Strictly Roots

Independence and counterculturalism are historical threads that make up the fabric of Brixton. Meet the local start-ups keeping the Bowie dream alive.

Brixton is a district infused with its own unique chemistry. As the beating heart of South-West London it’s a mix of all kinds of residents and a region colourful with contradictions – suburban, metropolitan, familial, unpredictable.  Brixton really found its identity in 1948 after HMS Windrush pulled into Tilbury Docks, carrying 492 Caribbean passengers from the commonwealth – especially Jamaica. The energy of Brixton’s first Caribbean inspired generation carried on through the sixties and the seventies – each era defining itself as part of a countercultural impulse that continues. Though gentrification and digitisation is of course helping to define things here as everywhere, there is a culture undercurrent in Brixton that definitive and of itself. We met three members of Brixton’s current generation doing things for themselves.

Mama’s Jerk

Adrian Luckie, Founder

Mama’s Jerk, a jerk chicken stall founded by Brixton local Adrian Luckie, really began life on a farm in Mandeville, Jamaica. It was here that Adrian’s great-grandmother, Mama Charlotte, blended a jerk marinade so highly regarded that it stayed in the family for generations to come.

With an ingrained love and respect of food, Adrian pursued the craft of cuisine for 20 years, initially training at Lewisham College and then honing his skills at various London restaurants before he the took the leap in 2008. “I A friend had a food stall in Brick Lane”, he says. “I rang him up one day telling him him I wanted to try a jerk ting, but different.”

But Brixton was calling and Adrian – already a frequenter of the popular Saxon and Coxsone sound clashes and old-house raves at The Fridge Bar – jumped at the opportunity to move back to his South London roots when Pop Brixton opened in 2015. “I love the feeling of Brixton. It has always been diverse. They spend a lot of time, effort and money trying to engage with the local community…”

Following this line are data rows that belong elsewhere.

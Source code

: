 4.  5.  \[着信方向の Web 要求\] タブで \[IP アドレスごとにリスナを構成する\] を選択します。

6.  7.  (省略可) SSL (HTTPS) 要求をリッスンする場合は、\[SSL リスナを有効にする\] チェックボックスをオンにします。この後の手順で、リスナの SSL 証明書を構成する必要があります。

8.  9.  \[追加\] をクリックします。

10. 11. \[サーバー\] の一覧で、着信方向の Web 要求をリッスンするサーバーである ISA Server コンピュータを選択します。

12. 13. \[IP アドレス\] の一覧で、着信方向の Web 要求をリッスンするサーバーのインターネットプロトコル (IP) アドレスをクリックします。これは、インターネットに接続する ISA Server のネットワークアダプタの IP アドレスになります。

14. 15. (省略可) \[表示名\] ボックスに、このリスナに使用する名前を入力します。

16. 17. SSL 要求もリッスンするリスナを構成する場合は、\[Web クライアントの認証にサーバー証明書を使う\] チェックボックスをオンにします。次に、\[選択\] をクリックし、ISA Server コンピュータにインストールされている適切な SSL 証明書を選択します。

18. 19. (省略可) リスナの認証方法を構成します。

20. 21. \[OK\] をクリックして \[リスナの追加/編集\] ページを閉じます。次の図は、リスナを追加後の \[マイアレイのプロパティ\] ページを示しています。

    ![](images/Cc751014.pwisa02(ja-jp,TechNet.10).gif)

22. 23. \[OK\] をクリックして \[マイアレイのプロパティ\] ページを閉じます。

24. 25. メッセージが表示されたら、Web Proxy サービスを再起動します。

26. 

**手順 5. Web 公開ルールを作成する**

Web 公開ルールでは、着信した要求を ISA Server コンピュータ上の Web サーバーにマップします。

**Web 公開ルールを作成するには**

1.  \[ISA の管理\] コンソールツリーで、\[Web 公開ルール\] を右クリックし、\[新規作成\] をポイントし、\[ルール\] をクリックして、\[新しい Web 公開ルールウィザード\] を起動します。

Inspired by the enthusiasm of locals and his own experiences in the trade, Adrian has now developed an apprenticeship to teach culinary skills to the next generation of Brixton street food pioneers. “You never know, just by coming in to work with us for one or two days, might inspire people. I believe you can transform someone’s life by giving them a simple opportunity.”

London Barberhood

Ben Theophanous, Co-Founder

Cousins Ben and Kris Theophanous grew up in Brixton and barbering had been weaved into their family for four generations. “We’ve got barbering in our blood”, says Ben. “It’s a family heritage and we decided to open up our own barbershop with a slight twist.”

Ben and Kris opened London Barberhood in 2015.  “Over the past 20 years, a lot of barbershops have died out and they became salons and unisex options instead. We wanted to bring back a comfortable, cool and relaxed traditional barbershop. We’re open to everyone and we don’t specialise in any one type of hair.”

The walls of the shop are dressed with artwork belonging to students studying art and design at Lambeth College, which is just down the road.  Work experience and apprenticeships are regularly undertaken by neighbourhood students. “What we want to do is help local kids find a trade or something they love and we try to support that through our workshops and activities,” says Ben.

Deprivation and rising rent has had a detrimental effect on Brixton, like any other London borough, but Ben feels positive about the creative community here and their resilience in tough times. “There are negatives and positives that come with these changes. You have to get creative when times are tough. Brixton has always drawn on this kind of creative resilience.”

 

Reprezent Radio

Lexy Carrington, Presenter

Adrian Newman, Station Manager

Reprezent Radio is exclusively presented by people under the age of 25. Since 2009 it has built up a roster of 100 young presenters and hundreds more are trainees and apprentices. As well as hosts they are artists, producers, club-runners. They broadcast to over 120,000 young people each month.

“Talent-spotting is something we do really well,” says Adrian Newman, the station manager. “Stormzy had his first interview and radio show with Section Boyz, with us. Rather than rely on pluggers our young people actively go out and find good music, we’re always a step ahead.”

As an independent radio station, there is no strategic radio play at Reprezent for the sake of it, which leaves room for honesty and stylistic control.  “Reprezent is like a family!” Says presenter Lexy. “Everyone is quite close, they are people who want to help you grow and support you in everything you do, in and outside of music. It feels like home.”

Working in the music industry as a woman, Lexy acknowledges the cliques and the social barriers that are put up if you are ‘unknown’ and so a space like Reprezent plays a special role in helping to decentralise radio and the wider industry for young people who may not have popular connections or other conveniences. “There are no fluffy-cliched female roles at the station,” he says. Lexy further confirms this: “I have never felt like there are too many boys here, it feels equal, girls have grime shows and it’s normal. There is no box here. I have seen such growth and change in myself since joining.”